Campus News

The History of the NHL Playoff Beard

By Matt Jakubowski | Posted April 30, 2015


2013 NHL Stanley Cup Final - Game Six

Have you ever wondered why NHL players seem to have a lot more facial hair during the playoffs? It was a tradition that allegedly started back in the 1980s with the New York Islanders. The Islanders had won 19 straight playoff series and four Stanley Cups in the early ’80s. It had started off with a couple guys growing their beards out. After a while, more players started doing it and then other teams followed.

 

Today, every team that makes the playoffs partakes in this tradition. While some players can grow thick massive beards, others can hardly grow anything. Even though some players grow almost nonexistent beards, they partake in the tradition anyway.

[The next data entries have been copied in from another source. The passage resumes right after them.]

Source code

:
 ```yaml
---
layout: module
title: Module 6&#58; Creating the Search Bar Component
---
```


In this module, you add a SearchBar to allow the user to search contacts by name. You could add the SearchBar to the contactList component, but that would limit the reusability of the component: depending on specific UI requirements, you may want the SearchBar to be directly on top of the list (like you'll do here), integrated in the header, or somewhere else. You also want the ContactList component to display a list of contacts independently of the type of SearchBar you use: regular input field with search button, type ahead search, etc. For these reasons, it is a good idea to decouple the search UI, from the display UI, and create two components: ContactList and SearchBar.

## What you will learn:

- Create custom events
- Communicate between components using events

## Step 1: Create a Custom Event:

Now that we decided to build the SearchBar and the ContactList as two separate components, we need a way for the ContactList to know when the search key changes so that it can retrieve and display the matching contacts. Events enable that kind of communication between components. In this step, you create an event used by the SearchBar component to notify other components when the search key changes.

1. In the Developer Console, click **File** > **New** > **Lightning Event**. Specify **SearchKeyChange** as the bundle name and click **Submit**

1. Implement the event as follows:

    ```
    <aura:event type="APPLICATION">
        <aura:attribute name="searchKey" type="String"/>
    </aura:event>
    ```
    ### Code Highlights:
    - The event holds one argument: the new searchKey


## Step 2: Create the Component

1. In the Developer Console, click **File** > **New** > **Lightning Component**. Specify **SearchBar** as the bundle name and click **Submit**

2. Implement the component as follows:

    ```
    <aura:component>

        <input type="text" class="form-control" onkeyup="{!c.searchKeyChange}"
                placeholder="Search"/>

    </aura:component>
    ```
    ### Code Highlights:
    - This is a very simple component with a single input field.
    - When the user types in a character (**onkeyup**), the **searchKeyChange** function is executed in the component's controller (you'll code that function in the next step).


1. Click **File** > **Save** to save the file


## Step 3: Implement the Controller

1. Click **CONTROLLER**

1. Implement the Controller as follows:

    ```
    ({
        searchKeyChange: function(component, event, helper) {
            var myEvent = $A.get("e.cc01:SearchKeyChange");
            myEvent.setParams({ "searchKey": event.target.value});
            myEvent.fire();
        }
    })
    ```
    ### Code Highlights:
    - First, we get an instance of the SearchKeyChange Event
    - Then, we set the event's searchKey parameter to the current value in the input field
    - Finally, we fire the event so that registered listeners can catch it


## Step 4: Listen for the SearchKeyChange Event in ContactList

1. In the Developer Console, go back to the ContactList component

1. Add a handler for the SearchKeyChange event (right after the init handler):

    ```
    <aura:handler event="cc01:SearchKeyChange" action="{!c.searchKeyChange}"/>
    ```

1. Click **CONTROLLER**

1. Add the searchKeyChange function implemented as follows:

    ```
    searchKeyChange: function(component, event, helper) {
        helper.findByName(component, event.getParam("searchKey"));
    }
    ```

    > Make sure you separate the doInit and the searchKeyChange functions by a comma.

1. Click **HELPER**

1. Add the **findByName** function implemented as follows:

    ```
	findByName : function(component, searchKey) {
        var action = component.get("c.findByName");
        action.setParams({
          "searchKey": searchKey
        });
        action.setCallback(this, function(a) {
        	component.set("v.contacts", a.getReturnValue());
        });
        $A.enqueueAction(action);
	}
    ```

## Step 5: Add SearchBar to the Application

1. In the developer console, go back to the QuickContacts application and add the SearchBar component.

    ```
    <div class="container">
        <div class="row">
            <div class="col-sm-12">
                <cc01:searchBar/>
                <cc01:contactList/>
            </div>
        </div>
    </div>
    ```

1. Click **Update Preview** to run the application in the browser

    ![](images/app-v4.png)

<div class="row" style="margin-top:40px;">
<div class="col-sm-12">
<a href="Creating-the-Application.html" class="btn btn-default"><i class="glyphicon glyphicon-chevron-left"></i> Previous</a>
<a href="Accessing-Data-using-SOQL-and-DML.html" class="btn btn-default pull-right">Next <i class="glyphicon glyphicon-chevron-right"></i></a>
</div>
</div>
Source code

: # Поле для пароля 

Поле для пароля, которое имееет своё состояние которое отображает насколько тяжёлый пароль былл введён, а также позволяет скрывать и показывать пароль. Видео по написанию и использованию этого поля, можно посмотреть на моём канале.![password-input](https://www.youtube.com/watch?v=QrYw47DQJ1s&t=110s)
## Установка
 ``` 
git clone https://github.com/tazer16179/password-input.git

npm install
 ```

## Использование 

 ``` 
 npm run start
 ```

The playoff beard symbolizes the hardships a team goes through during the playoffs. Not only that, but the thicker the beard, the longer your team has lasted in the playoffs. Most hockey players are superstitious and they feel like shaving their beards before their playoff run is over could mean being eliminated early.

 

Today, the tradition lives on and you can see a wide variety of beards during the NHL playoffs. The NHL also decided to launch a “Beard-a-Thon” in 2009. This was something fans could sign up for to grow a beard for charity. Since it was started, the NHL has raised over $2 million  for charity. Something that was randomly started in the 1980s has turned into something that has the potential to help out many charities. Will you be growing a playoff beard this year? I know I will be.